━━━ Study material
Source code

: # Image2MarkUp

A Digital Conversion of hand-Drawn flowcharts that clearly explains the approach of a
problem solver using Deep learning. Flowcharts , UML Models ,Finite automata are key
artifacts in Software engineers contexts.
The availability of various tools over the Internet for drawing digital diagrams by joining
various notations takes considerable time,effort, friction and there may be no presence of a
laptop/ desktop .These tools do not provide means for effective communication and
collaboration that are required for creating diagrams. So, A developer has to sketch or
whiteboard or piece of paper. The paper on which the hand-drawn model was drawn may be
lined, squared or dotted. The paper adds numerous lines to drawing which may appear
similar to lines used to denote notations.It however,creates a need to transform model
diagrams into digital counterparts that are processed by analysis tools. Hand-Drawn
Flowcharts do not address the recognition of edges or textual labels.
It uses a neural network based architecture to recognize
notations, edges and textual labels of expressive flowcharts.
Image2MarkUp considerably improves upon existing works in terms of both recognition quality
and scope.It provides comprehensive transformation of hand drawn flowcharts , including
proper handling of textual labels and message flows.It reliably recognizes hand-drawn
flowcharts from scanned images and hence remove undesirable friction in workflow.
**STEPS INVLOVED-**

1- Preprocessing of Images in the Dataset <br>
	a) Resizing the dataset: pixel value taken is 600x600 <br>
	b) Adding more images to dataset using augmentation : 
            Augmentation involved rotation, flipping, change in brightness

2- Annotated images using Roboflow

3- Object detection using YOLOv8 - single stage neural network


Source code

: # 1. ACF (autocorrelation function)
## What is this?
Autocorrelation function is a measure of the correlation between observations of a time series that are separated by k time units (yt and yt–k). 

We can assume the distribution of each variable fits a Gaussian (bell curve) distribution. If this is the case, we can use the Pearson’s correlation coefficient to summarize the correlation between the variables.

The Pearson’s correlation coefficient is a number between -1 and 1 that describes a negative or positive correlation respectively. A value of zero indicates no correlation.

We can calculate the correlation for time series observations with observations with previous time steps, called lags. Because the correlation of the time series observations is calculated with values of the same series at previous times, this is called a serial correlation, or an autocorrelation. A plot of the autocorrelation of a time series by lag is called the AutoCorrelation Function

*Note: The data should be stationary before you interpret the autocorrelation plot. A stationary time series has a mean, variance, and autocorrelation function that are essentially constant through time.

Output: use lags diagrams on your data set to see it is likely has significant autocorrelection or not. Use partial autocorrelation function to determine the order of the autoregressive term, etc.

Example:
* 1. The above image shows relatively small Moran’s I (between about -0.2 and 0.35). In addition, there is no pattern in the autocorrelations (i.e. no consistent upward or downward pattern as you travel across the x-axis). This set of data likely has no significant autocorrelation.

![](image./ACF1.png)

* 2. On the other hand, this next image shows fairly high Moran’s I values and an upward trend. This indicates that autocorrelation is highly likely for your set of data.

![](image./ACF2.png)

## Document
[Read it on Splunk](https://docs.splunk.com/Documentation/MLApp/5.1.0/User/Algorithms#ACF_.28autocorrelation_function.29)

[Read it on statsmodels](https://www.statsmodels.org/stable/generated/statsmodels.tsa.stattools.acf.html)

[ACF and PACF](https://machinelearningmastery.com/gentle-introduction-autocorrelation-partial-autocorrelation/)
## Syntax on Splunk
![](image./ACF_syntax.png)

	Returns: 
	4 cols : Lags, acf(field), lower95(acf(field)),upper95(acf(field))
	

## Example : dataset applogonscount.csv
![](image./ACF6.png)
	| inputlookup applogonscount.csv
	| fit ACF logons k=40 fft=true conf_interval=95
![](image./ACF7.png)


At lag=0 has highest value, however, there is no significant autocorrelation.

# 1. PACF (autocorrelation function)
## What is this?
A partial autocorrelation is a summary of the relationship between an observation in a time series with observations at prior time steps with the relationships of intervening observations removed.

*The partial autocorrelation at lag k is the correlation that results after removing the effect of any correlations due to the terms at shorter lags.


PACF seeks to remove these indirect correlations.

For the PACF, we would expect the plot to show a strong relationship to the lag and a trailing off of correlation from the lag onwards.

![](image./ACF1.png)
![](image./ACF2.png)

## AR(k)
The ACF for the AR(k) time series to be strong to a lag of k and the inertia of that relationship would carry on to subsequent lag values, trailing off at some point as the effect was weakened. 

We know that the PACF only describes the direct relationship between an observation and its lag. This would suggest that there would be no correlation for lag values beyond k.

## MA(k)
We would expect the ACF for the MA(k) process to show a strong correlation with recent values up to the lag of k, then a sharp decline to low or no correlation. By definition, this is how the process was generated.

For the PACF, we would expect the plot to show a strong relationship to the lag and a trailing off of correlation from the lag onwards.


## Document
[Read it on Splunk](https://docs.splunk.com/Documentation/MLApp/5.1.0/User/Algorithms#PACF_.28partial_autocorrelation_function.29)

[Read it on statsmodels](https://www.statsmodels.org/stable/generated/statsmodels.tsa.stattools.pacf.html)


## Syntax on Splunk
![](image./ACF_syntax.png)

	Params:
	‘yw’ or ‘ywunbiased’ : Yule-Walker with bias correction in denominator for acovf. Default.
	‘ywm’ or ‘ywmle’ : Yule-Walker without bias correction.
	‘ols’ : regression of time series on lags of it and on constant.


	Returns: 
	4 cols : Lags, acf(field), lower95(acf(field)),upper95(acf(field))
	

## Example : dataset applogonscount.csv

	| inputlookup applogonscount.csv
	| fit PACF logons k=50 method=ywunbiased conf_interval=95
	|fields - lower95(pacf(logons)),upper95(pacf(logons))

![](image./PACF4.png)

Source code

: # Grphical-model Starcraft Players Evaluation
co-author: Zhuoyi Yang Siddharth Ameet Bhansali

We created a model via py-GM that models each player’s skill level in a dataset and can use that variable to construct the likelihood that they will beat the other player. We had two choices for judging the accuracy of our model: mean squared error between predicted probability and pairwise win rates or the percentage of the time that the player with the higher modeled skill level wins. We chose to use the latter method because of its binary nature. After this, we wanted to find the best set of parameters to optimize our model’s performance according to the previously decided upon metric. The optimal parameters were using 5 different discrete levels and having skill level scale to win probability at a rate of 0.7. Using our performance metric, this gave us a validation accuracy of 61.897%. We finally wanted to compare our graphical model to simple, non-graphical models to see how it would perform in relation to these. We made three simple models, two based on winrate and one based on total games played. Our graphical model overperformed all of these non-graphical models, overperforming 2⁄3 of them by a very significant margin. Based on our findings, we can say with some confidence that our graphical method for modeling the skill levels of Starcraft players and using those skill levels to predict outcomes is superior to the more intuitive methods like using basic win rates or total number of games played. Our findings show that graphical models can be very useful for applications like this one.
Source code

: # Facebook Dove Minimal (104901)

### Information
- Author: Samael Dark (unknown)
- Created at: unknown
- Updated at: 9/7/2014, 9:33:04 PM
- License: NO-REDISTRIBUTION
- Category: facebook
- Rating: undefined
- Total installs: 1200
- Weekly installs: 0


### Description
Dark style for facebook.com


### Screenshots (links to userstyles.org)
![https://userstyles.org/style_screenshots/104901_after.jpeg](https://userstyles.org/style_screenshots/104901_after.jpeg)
━━━━━━
Task requirements:
What is the number of lines above that contain "your"? Reply with that number only.

Task solution:
2